The North Carolina Utilities Commission held a staff conference on January 3rd, 2023 to receive a briefing from Duke Energy on the recent rolling blackouts
Duke and TVA had rolling blackouts for the first time in their respective histories
There is no debate - natural gas and coal outages caused or contributed to the Southeast outages
Electrification may change demand patterns
After instituting rolling blackouts on December 23rd and December24th, both Duke and TVA accepted full responsibility and vowed to learn lessons from Winter Storm Elliot.

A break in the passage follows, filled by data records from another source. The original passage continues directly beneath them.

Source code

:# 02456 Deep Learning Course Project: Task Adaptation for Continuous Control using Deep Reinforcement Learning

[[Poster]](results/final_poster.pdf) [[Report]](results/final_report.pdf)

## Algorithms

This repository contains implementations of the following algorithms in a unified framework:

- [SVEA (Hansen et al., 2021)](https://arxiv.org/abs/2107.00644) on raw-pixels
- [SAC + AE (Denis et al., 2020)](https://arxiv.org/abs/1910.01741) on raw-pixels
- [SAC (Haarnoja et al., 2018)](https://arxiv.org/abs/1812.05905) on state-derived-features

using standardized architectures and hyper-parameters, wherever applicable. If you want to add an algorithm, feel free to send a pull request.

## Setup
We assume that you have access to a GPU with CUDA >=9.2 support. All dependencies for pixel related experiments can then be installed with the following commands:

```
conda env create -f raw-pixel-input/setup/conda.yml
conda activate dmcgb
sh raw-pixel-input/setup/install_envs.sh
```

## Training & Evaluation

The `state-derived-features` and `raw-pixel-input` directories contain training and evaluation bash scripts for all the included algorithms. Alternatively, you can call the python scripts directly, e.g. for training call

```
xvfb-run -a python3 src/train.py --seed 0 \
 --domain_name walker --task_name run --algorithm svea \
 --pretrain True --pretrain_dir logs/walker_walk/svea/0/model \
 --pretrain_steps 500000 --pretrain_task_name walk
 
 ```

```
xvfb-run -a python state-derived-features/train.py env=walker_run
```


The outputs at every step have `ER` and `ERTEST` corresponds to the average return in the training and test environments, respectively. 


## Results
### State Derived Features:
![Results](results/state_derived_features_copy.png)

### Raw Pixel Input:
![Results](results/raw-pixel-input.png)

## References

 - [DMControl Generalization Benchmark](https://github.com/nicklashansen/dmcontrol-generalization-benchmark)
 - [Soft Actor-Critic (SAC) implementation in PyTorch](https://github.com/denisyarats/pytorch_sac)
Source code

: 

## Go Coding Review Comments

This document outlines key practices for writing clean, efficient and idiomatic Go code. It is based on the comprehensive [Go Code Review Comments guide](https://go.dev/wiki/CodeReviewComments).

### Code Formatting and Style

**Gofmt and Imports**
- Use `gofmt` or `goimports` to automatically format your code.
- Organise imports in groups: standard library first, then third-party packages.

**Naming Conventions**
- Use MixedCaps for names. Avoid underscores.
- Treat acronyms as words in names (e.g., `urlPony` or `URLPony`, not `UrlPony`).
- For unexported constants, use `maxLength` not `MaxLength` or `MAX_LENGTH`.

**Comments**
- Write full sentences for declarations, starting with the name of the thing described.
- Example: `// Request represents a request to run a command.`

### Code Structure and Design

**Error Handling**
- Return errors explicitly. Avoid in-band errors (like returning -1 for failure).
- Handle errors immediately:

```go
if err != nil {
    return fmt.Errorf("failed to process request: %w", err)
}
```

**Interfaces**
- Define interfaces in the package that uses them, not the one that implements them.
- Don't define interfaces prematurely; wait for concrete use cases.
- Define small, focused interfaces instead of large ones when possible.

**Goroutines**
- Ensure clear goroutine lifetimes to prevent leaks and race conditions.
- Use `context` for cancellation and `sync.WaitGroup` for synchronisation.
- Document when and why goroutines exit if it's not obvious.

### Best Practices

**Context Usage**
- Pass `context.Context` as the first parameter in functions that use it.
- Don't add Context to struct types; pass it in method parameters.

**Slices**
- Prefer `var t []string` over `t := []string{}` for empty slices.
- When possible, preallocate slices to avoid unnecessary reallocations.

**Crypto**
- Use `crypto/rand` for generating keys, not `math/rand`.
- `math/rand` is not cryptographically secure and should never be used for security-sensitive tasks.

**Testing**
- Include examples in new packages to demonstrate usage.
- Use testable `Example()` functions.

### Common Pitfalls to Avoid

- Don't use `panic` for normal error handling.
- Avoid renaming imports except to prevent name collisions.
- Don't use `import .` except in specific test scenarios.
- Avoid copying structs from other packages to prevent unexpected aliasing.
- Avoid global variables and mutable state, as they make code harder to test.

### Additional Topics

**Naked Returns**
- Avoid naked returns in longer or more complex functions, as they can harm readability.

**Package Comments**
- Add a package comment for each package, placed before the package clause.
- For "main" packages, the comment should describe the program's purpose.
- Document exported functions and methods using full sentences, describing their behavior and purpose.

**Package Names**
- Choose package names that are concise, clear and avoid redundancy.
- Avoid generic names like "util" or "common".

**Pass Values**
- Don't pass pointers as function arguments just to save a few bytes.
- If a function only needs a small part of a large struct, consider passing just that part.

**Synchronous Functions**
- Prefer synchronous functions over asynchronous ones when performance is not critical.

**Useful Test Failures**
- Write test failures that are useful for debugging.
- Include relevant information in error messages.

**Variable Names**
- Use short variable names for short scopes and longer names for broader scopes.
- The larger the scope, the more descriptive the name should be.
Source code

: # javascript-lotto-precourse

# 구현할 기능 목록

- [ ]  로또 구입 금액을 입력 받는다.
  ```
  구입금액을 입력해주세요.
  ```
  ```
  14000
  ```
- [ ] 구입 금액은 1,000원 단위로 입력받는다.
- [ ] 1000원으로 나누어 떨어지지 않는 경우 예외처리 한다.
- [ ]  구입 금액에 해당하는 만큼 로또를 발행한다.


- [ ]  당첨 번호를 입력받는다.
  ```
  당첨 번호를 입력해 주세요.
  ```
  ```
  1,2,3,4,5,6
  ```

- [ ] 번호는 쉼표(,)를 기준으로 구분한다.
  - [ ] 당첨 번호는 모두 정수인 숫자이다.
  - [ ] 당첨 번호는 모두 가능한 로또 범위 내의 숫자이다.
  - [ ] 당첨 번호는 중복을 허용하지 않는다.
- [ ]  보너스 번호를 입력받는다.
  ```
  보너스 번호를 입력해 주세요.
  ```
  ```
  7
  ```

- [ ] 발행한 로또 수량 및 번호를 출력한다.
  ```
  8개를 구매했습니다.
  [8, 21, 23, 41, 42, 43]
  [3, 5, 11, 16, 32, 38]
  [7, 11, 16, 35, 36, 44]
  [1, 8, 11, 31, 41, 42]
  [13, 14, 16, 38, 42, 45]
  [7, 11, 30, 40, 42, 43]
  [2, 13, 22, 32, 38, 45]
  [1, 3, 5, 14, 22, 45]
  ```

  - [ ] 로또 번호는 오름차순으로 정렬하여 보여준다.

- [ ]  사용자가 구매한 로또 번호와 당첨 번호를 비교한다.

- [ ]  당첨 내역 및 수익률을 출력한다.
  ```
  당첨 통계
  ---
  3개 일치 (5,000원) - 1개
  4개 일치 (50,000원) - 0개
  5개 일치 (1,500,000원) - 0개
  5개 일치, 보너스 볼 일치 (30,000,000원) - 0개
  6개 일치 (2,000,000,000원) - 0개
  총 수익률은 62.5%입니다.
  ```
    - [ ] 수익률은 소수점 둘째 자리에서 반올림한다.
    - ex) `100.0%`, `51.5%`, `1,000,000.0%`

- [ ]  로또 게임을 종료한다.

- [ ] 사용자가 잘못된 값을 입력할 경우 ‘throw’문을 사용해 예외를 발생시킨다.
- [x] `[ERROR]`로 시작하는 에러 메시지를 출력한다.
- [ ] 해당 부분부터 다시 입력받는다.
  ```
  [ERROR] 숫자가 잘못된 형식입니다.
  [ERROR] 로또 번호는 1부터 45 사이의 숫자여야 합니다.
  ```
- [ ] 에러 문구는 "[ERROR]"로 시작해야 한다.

A common theme between the two balancing authorities was higher than anticipated demand and generation failures - in both instances from thermal generation.
Duke was asked to provide and overview of what happened to their grid and why customers were cut off from electricity during the holidays to the North Carolina regulatory body on January 3rd, 2023.
Duke officials gave preliminary findings:
- Temperatures got much colder much faster than the company's regression models predicted and model forecasts were off by approximately ten percent during peak demand
- Duke's regression models forecast next day demand and next week demand; the model had little history with (i) coldest temperatures since the 1980's; (ii) high wind speeds at low temperatures; and (iii) low dew points
- Owned generation capacity was de-rated
- Generation de-rates were mostly caused by frozen instrumentation lines
- Duke purchased power from out-of-state, but that power was not available as generators in PJM failed or interconnection was unavailable due to grid conditions (some still TBD)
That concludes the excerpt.